If they carry this next year, I'll order it.


Joy


----------



## NYC Neighborhood Dogs (Nov 12, 2006)

Stop showing me all the wonderful Maltese Christmas stuff!







I need a new camera. I want Maltese chotzkies!


----------



## kab (Apr 11, 2005)

> It's beautiful! I didn't even see that on their website![/B]


I only saw the bichon. I looked but never saw the maltese one.


----------



## Zoe and Bella's mom (Jan 23, 2006)

_It's a beauty_ - I received mine right before Christmas too, and am keeping it on display for awhile...









ginny & zoe & bella


----------



## paris (Apr 8, 2005)

It's not on their website. There was a topic on here a while back...someone had received a brochure about it. I never received a brochure but I called and ordered it. I don't know why they don't have it on their website. 

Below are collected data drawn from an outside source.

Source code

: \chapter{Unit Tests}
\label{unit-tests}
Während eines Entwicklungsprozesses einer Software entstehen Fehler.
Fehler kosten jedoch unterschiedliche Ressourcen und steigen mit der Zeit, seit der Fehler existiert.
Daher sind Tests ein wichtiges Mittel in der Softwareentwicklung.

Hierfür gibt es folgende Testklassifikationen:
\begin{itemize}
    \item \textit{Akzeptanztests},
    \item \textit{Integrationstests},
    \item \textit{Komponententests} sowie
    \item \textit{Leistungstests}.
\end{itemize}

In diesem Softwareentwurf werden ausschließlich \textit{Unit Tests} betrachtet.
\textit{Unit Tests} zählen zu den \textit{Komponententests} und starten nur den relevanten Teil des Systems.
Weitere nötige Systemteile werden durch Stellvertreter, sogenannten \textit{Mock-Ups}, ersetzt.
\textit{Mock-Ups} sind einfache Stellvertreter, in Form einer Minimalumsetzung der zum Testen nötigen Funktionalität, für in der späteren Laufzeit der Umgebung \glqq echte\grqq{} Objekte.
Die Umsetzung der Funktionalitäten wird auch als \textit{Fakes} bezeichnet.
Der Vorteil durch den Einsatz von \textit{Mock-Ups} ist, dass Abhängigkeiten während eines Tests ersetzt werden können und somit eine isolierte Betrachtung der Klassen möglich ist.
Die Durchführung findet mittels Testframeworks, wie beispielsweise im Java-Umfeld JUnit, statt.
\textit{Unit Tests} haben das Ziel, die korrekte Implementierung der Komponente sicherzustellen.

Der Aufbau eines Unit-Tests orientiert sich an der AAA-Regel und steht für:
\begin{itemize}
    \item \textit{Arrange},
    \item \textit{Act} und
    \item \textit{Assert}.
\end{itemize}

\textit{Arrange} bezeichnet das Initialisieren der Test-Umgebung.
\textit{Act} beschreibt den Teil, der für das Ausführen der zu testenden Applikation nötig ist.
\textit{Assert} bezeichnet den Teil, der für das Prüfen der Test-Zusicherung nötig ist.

Pat, I believe it is white. I'm at work now so it isn't in front of me.


----------



## k/c mom (Oct 9, 2004)

> It's not on their website. There was a topic on here a while back...someone had received a brochure about it. I never received a brochure but I called and ordered it. I don't know why they don't have it on their website.
> 
> Pat, I believe it is white. I'm at work now so it isn't in front of me.[/B]


Here's the thread about it from a couple months ago....









http://spoiledmaltese.com/forum/index.php?showtopic=17603


----------



## Bijousmom (May 29, 2005)

I also ordered it and the surprising part of it is that if you live in Tennessee you have to pay sales tax on it too.







I have never ordered a product on line that didn't have a physical location in our state to have to pay tax. There are only 3 states that have to pay sales tax to Danbury Mint so you might want to check before you order.


----------



## vjw (Dec 20, 2006)

Thanks "Paris" for posting a picture of the Christmas Maltese. I'm a newbie and didn't know about the original thread. Instead of waiting until Christmas, I decided to go ahead and order it. Danbury Mint said it wouln't be available or shipped until April, but that's okay.



Joy


----------